Jesus also said that he who is least in the kingdom of God is the greatest. Also, the Lord stated: …”unless a grain of wheat falls into the earth and dies, it remains alone; but if it dies, it bears much fruit” (John 12:24). The world ‘caters’ for self-centredness, greatness, prestige – Jesus points to humility and meekness as virtues that are deemed great in God’s kingdom. Also, fruitfulness in God’s kingdom requires self-denial and the willingness to ‘die to self”. It is sad but true that even in the church, many clamour for self-promotion and ‘spiritual greatness’ (a fake greatness in the eyes of God) and ‘positions’ in the eyes of the world (even among christian leaders).

Looking at some ‘mysteries’ in christian life, the Bible teaches the truths about the ‘sovereignty of God’ as well as ‘human responsibility’. It is hard to reconcile these two truths; nevertheless, they are taught in Scripture and are true.
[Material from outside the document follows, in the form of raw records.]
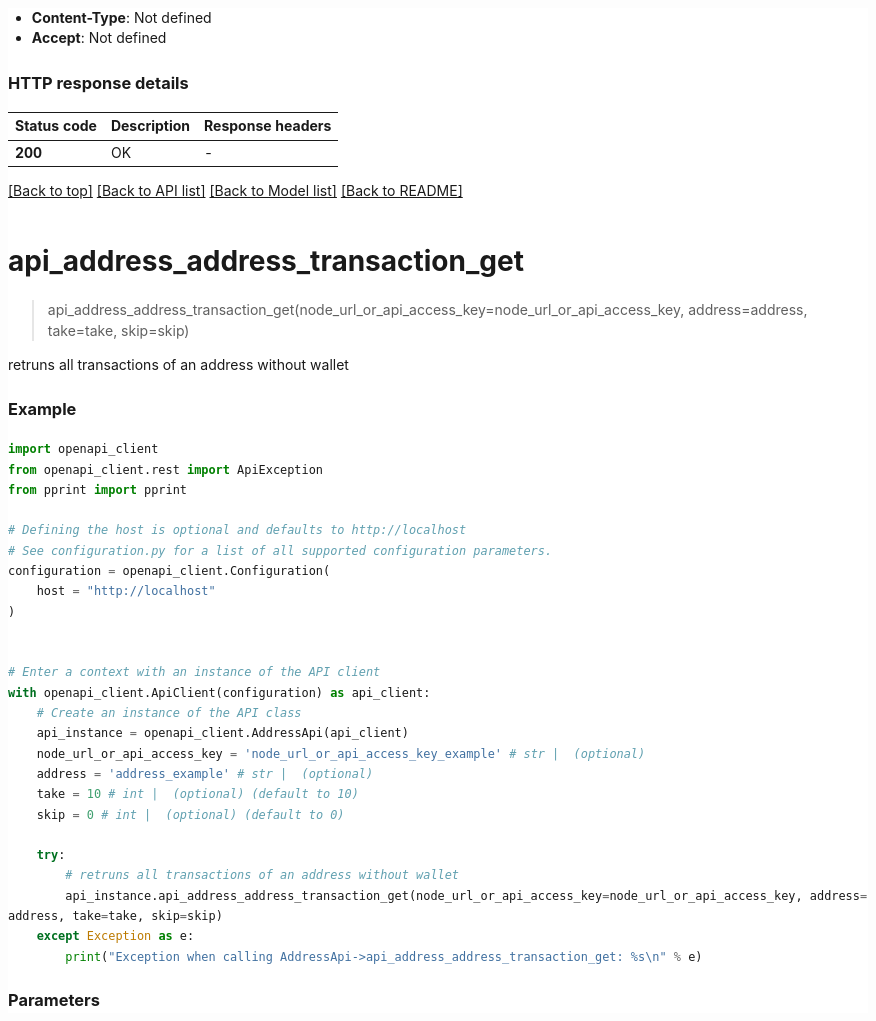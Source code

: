  - **Content-Type**: Not defined
 - **Accept**: Not defined

### HTTP response details

| Status code | Description | Response headers |
|-------------|-------------|------------------|
**200** | OK |  -  |

[[Back to top]](#) [[Back to API list]](../README.md#documentation-for-api-endpoints) [[Back to Model list]](../README.md#documentation-for-models) [[Back to README]](../README.md)

# **api_address_address_transaction_get**
> api_address_address_transaction_get(node_url_or_api_access_key=node_url_or_api_access_key, address=address, take=take, skip=skip)

retruns all transactions of an address without wallet

### Example


```python
import openapi_client
from openapi_client.rest import ApiException
from pprint import pprint

# Defining the host is optional and defaults to http://localhost
# See configuration.py for a list of all supported configuration parameters.
configuration = openapi_client.Configuration(
    host = "http://localhost"
)


# Enter a context with an instance of the API client
with openapi_client.ApiClient(configuration) as api_client:
    # Create an instance of the API class
    api_instance = openapi_client.AddressApi(api_client)
    node_url_or_api_access_key = 'node_url_or_api_access_key_example' # str |  (optional)
    address = 'address_example' # str |  (optional)
    take = 10 # int |  (optional) (default to 10)
    skip = 0 # int |  (optional) (default to 0)

    try:
        # retruns all transactions of an address without wallet
        api_instance.api_address_address_transaction_get(node_url_or_api_access_key=node_url_or_api_access_key, address=address, take=take, skip=skip)
    except Exception as e:
        print("Exception when calling AddressApi->api_address_address_transaction_get: %s\n" % e)
```



### Parameters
If we fail to see both of them clearly, we may mistakenly think that if God is sovereign, we might as well leave everything to Him; after all, God is in complete control of every outcome, including our spiritual growth and lives. We then fail to realise that God expects us to ‘work out our lives with fear and trembling’ and that grace-driven effort, discipline and diligence, with enabling from the Holy Spirit, are required for spiritual growth and development. We see, in the Scripture, that ‘God sends Joseph to Egypt to prepare him to be next to Pharaoh’ and yet, at the same time, Joseph’s brothers ‘are guilty in doing him wrong out of envy and jealousy’ in selling him as a slave to Egypt. Sovereignty of God and human responsibility were operating at the same time.

In the same vein, God assures us of our assurance of salvation and our security in HIm and yet He warns us of the seriousness of apostasy and unfaithfulness. The reference to the olive tree in “Romans” indicates that the natural branches were broken off because of unbelief and we Gentiles are grafted in. Yet in the same passage, the Gentiles were warned that they too would be broken off if they do not continue in belief and faith, and it is possible for God to graft the natural branches (Jewish believers) back to the olive tree if they turn away from unbelief, and repent. Both ‘assurance’ of our salvation and serious warnings regarding ‘falling away’ are taught in Scripture. It is as if God does not want us to take for granted what He has done for us In His Son and be presumptuous. Also, He desires us to be assured that ‘He who began a good work in you will bring it to completion at the day of Jesus Christ’ (Phil. 1:6).

There are many more paradoxes and ‘mysteries’ in Scripture. Let us ponder over them, meditate on them and ask the Holy Spirit to grant us illumination in understanding as well as in application for our lives.